We helped each other and made sure that both of us never felt alone.
We then started making friends in our college and hostel. But we continued to keep in touch with each other too.
At one stage, he became very dependent on me. He did have several friends, but whenever he felt lonely he wanted to spend some time with me. After several months, he proposed to me. He said that he loved me. I was really taken by surprise when he said this. I did not know how to reply to him because I did not know what I wanted from our relationship. I thought about it for a long time and finally accepted his love. Being in love with him was a completely different and new feeling. Suddenly everything felt so good. In time, I became closer to him.

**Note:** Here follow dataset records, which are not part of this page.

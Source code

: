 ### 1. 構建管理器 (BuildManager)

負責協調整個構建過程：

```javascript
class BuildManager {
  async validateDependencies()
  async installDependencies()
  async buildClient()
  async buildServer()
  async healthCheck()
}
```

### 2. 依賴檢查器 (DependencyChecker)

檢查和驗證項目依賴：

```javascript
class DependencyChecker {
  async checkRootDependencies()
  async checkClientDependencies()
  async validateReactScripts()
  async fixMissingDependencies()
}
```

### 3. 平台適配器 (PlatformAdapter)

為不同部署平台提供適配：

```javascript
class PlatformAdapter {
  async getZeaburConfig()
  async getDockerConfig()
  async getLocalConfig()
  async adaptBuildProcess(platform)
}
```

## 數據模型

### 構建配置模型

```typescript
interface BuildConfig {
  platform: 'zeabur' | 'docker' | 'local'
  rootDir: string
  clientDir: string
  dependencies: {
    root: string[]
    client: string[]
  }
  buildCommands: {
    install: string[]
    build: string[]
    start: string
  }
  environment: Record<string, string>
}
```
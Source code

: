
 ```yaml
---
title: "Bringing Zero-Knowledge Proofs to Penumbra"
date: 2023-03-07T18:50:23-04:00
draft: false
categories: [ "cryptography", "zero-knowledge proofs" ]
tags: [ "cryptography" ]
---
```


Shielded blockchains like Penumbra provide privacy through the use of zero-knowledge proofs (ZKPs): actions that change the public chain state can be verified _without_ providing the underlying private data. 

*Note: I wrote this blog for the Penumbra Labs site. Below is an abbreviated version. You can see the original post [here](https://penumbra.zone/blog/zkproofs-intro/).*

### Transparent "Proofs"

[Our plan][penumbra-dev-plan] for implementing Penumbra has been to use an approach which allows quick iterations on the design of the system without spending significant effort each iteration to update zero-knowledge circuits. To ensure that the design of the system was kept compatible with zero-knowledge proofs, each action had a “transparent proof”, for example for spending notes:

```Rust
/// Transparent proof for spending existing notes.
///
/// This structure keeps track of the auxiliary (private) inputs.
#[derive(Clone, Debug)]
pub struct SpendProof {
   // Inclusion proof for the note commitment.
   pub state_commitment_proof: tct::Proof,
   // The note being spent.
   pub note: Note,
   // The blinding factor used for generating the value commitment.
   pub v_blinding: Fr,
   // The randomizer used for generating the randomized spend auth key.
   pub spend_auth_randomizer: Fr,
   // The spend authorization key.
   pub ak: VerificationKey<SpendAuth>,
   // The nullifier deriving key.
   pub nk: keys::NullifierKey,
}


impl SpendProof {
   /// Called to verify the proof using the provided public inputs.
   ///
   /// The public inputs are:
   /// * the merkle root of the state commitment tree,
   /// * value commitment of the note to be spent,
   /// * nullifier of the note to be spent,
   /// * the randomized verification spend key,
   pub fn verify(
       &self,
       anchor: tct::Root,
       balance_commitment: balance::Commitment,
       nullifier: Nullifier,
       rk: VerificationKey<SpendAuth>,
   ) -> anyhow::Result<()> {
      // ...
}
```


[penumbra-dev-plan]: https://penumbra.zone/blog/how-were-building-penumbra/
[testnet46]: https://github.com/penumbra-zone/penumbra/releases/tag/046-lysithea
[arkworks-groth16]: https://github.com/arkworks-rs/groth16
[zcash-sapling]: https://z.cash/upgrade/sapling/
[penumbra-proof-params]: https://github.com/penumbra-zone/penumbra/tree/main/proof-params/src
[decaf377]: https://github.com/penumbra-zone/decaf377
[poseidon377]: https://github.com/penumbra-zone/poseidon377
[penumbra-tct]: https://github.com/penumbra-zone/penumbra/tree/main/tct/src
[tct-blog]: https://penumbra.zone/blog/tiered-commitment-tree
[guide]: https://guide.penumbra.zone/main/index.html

But now I realized that he was a completely different person in reality.
I was very scared when I saw his anger for the first time. I have never seen anyone get so angry. I then noticed that he started getting angry over every silly thing.
I could now see his possessive side too.
He warned me against befriending any other boy. He wanted me to spend almost all my time with him. He wanted me to be with him in the class and after the classes got over too. He then started abusing my parents and me.
I would bear everything quietly because by now I was madly in love with him. I did not want to lose him.
I got the biggest shock of my life when I came to know that my roommate had become his best friend. I had no problems with it. But it was quite clear that he was giving her more importance than me. He could not bear to hear even a single word about her. Yet, he continued abusing me every day.
My roommate slept near me. I could hear him call her first at night. She would cover herself with all her bed sheets and talk to him in a very low voice.
I became very jealous when she did such things because I believed that friends never talked or behaved like that.
I would wait for his call till 3 a.m. I would end up losing sleep. And when he finally did call me, he would fight with me for no reason at all and then abuse me. He would then cut my call. I would cry myself to sleep every night.
I had never experienced such pain in my life. But I loved him so deeply that I could not even think of leaving him.
One day, he crossed all limits. He got angry for some stupid reason and gave me a hard slap. He then scratched my hand and insulted me in front of people. All I wanted to do at that time was to drown in my pain. I lost weight. I fell sick. All the people around me knew how stupid I was to tolerate all this.
Finally, after being through all this, I decided to end my relationship with him.
My parents too did not support our relationship because he practised a different religion.
I started thinking about the whole thing now.
I wondered if it was worth fighting with my parents for this kind of a person. He couldn’t even guarantee me any happiness. He had even blamed me for his misbehaviour. I was stupid enough to listen to all this without even retaliating to his remarks. When I tried to do so, he yelled at me, abused me and beat me up.
Two years after we broke up, he came back to me saying that he had changed as a person. He said he was ashamed of himself now and felt guilty for whatever he had done to me. He then said that he had become such a good person now only because of me. But I can’t trust that man anymore. I know he will never change his ways.
I just see this as an experience of life which has taught me many lessons. I also know I have emerged out of this ordeal as a stronger person.